╭──

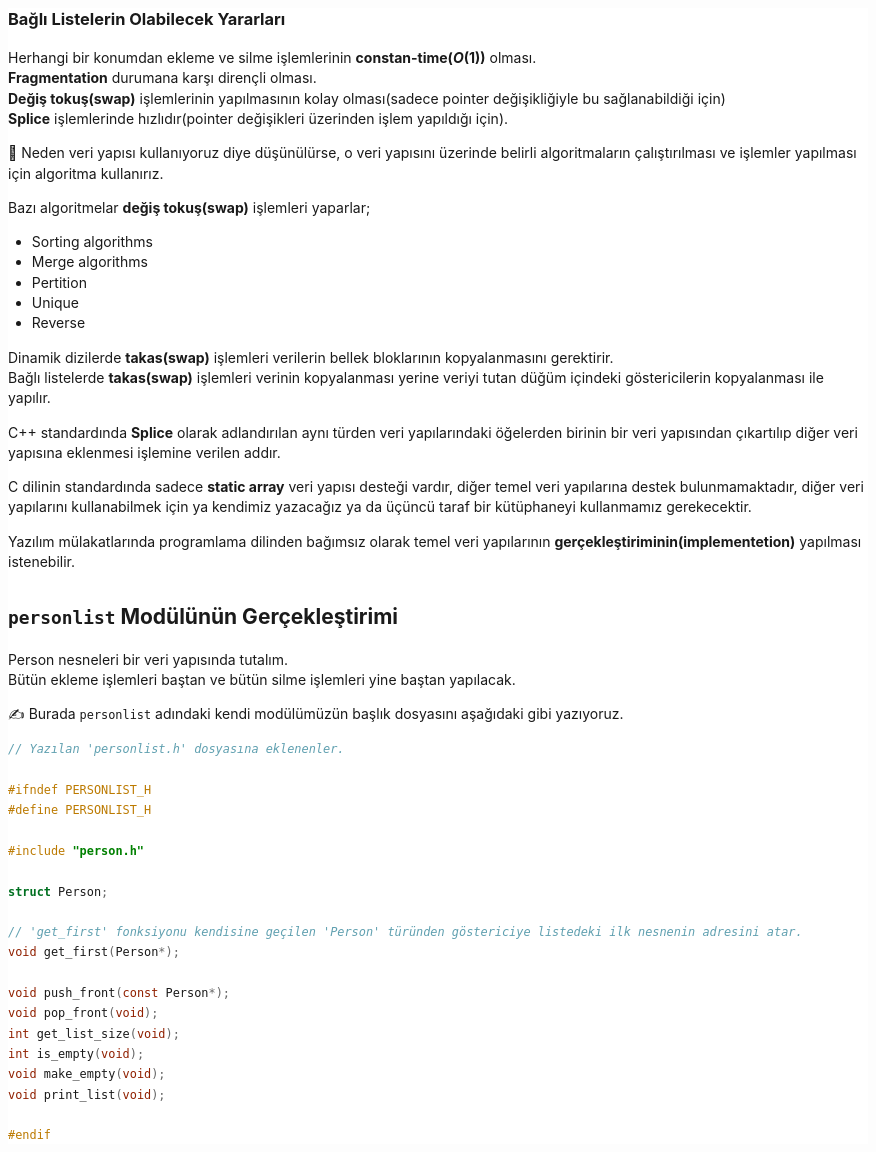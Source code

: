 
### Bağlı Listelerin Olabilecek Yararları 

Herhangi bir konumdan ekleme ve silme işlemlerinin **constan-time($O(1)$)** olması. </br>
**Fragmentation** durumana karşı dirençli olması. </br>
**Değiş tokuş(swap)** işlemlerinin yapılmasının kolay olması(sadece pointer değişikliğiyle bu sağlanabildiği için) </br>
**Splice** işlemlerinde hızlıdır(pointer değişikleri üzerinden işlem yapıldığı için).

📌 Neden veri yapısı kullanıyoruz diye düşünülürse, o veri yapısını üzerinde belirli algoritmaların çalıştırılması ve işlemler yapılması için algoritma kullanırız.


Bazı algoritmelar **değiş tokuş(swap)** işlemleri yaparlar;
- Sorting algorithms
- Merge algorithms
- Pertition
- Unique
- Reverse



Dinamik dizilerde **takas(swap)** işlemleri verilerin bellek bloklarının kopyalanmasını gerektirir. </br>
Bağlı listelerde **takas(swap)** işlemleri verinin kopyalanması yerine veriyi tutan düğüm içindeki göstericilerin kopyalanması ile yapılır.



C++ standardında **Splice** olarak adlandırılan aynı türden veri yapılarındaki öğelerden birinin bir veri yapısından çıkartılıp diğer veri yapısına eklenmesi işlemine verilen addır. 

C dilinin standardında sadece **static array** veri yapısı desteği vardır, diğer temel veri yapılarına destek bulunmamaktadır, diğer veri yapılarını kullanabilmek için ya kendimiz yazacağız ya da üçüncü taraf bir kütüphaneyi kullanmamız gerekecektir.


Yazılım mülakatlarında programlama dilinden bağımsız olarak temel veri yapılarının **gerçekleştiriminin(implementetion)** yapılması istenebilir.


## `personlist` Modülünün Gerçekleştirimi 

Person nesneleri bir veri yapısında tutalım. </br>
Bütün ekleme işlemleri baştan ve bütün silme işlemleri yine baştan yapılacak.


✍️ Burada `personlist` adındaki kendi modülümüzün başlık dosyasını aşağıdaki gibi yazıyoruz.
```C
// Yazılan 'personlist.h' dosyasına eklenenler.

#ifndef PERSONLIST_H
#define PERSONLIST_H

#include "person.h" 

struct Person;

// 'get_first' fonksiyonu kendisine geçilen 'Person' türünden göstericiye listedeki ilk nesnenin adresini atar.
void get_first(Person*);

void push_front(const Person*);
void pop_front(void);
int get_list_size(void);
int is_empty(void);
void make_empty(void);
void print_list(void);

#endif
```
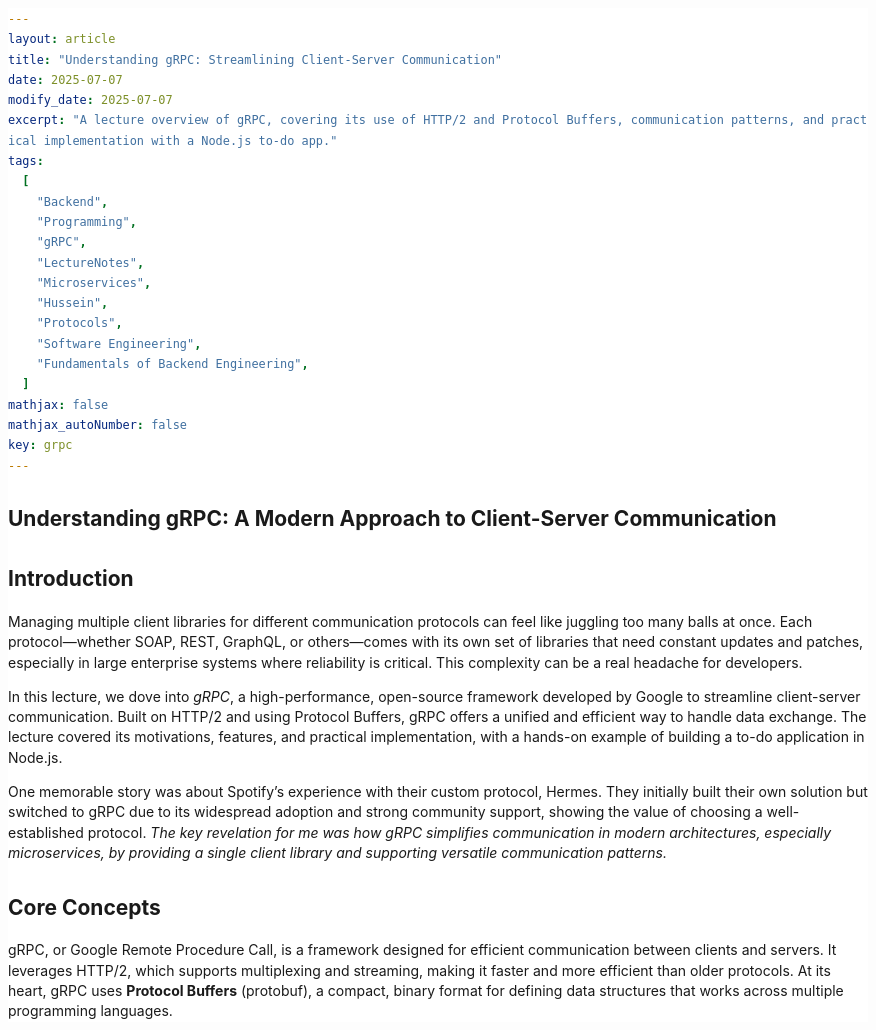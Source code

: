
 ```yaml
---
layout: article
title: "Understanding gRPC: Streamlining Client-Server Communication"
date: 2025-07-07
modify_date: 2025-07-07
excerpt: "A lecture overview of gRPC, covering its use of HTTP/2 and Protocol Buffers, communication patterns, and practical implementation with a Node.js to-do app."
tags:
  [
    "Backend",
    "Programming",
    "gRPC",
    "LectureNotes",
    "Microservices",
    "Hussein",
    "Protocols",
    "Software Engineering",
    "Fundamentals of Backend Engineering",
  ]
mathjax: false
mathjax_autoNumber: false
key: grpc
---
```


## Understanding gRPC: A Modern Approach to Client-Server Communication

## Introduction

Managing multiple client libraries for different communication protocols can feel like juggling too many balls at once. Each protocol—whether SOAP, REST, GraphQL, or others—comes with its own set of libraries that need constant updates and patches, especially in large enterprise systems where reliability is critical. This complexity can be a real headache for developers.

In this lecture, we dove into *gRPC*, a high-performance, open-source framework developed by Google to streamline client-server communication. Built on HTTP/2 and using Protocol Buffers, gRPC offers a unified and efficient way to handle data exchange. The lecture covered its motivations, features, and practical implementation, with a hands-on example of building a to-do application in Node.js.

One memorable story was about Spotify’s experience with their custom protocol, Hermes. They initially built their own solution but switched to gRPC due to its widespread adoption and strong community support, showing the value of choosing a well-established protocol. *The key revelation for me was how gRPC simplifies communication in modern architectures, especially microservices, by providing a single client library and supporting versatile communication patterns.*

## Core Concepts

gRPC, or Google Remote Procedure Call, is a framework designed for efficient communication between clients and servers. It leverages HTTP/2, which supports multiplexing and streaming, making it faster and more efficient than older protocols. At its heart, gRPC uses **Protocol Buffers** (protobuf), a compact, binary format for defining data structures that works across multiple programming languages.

╰──
╭──

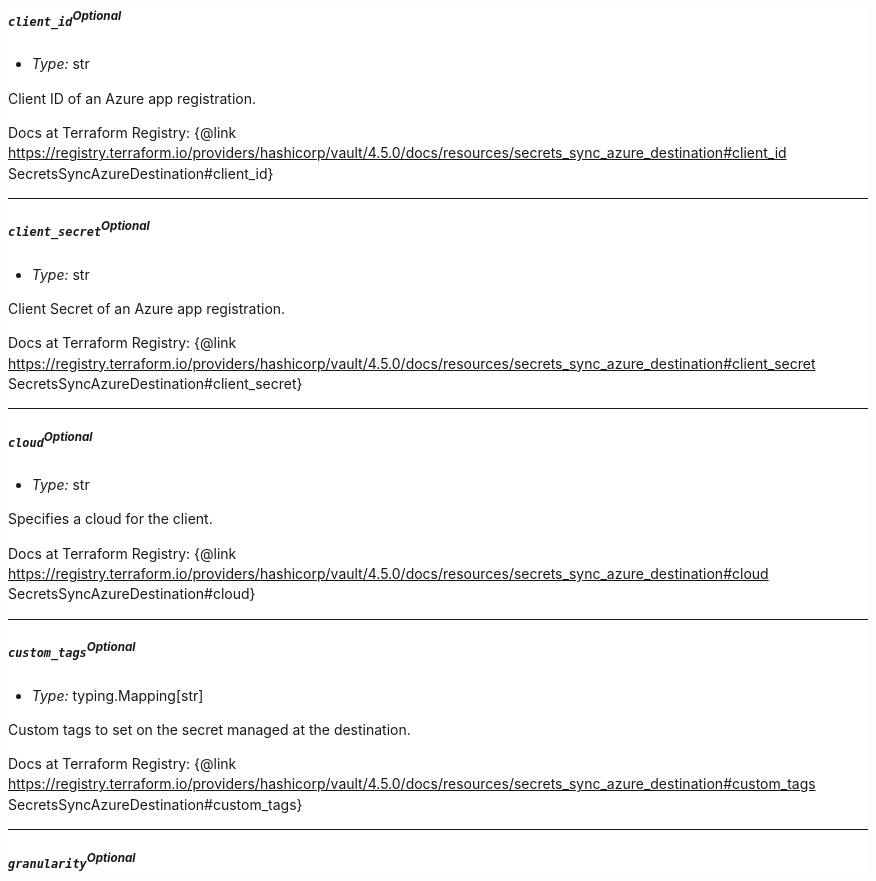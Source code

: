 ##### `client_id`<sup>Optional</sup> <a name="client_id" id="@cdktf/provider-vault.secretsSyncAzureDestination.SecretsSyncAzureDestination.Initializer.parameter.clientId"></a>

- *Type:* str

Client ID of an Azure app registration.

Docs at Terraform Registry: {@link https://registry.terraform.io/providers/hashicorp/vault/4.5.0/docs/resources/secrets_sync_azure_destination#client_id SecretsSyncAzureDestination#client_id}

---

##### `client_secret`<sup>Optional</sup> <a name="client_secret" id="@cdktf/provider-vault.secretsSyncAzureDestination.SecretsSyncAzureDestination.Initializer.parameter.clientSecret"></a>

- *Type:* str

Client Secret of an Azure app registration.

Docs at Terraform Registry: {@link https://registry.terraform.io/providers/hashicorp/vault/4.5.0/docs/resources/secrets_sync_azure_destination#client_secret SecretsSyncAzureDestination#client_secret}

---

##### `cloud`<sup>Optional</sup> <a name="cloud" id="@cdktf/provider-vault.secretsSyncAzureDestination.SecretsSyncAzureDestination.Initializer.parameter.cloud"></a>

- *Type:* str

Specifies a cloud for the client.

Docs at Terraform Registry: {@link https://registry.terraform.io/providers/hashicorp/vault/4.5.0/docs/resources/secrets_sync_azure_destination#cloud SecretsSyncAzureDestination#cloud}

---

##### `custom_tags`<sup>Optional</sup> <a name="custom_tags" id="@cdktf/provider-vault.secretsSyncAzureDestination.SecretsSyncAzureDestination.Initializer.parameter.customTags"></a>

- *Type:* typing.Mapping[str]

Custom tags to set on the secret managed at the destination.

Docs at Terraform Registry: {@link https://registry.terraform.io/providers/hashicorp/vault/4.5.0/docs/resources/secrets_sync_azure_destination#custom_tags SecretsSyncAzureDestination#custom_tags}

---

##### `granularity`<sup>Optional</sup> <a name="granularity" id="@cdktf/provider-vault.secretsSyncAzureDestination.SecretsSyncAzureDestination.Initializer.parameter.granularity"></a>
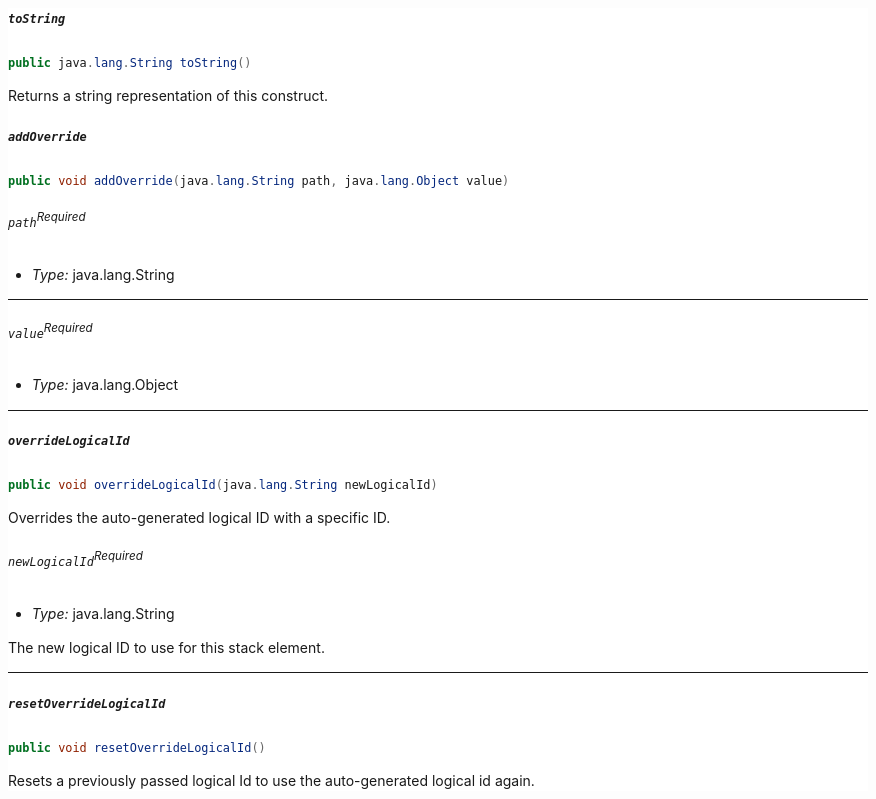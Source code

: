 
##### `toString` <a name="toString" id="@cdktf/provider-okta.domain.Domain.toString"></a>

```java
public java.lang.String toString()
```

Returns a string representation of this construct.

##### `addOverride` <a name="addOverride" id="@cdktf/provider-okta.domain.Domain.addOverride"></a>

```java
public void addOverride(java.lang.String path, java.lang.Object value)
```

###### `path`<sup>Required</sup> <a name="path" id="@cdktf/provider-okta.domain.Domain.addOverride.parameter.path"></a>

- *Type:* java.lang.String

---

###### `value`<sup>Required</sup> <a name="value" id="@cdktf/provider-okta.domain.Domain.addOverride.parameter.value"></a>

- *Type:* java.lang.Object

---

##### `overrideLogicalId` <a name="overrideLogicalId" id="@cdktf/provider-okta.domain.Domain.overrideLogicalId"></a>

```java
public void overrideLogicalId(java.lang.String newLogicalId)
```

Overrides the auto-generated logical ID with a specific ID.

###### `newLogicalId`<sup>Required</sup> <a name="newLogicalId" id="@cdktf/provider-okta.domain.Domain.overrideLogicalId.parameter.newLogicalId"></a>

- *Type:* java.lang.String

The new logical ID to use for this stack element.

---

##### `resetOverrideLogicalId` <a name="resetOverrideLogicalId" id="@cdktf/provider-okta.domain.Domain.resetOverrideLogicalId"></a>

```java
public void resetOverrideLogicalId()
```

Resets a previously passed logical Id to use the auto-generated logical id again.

╰──

Make a copy of each line in the records that has the word "olması".

Result below ▸
Herhangi bir konumdan ekleme ve silme işlemlerinin **constan-time($O(1)$)** olması. </br>
**Fragmentation** durumana karşı dirençli olması. </br>
**Değiş tokuş(swap)** işlemlerinin yapılmasının kolay olması(sadece pointer değişikliğiyle bu sağlanabildiği için) </br>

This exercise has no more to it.